Go over the records and copy every line with the string "mute".

---------- Records provided ----------

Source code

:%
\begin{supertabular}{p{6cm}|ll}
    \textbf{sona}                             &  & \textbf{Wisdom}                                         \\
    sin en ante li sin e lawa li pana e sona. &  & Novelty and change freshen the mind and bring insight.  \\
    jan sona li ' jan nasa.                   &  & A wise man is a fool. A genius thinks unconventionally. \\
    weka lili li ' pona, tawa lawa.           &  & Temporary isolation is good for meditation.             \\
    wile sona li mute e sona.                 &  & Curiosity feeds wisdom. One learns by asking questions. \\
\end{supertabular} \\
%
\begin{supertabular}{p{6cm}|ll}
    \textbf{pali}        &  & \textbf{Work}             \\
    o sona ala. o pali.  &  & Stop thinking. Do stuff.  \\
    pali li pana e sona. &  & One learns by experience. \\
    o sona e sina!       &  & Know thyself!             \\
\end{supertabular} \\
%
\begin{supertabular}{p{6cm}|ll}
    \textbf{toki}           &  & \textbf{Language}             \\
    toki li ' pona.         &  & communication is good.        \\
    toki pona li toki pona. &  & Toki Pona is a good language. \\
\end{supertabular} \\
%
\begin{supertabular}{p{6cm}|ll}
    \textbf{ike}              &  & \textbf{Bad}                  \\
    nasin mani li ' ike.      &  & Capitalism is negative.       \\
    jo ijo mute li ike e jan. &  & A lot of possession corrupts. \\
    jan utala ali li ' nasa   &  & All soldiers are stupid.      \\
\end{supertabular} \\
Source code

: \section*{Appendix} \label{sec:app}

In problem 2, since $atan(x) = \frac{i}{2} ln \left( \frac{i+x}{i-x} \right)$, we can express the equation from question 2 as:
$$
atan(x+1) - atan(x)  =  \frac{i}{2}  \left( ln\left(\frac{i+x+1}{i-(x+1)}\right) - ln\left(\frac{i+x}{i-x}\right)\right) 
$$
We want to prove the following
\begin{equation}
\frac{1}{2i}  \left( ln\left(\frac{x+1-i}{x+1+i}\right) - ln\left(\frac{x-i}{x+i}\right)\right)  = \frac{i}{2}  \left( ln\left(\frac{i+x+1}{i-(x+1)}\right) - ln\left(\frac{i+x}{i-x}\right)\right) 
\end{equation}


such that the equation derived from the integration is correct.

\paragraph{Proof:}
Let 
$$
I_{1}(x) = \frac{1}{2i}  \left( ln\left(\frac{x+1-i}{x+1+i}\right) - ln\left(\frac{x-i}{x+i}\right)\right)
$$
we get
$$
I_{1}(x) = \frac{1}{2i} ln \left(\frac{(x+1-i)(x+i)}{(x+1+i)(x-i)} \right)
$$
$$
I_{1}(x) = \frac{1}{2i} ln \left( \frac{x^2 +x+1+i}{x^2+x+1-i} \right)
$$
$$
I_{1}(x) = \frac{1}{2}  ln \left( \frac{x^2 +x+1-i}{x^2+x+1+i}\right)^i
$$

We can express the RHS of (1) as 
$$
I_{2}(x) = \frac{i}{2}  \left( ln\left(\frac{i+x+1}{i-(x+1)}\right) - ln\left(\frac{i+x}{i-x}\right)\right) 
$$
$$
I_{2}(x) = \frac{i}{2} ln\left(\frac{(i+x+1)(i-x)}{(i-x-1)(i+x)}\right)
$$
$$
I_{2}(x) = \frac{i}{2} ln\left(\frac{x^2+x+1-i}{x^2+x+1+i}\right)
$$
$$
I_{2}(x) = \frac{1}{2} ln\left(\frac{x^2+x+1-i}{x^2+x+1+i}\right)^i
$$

----------

> _Response box_
    wile sona li mute e sona.                 &  & Curiosity feeds wisdom. One learns by asking questions. \\
    jo ijo mute li ike e jan. &  & A lot of possession corrupts. \\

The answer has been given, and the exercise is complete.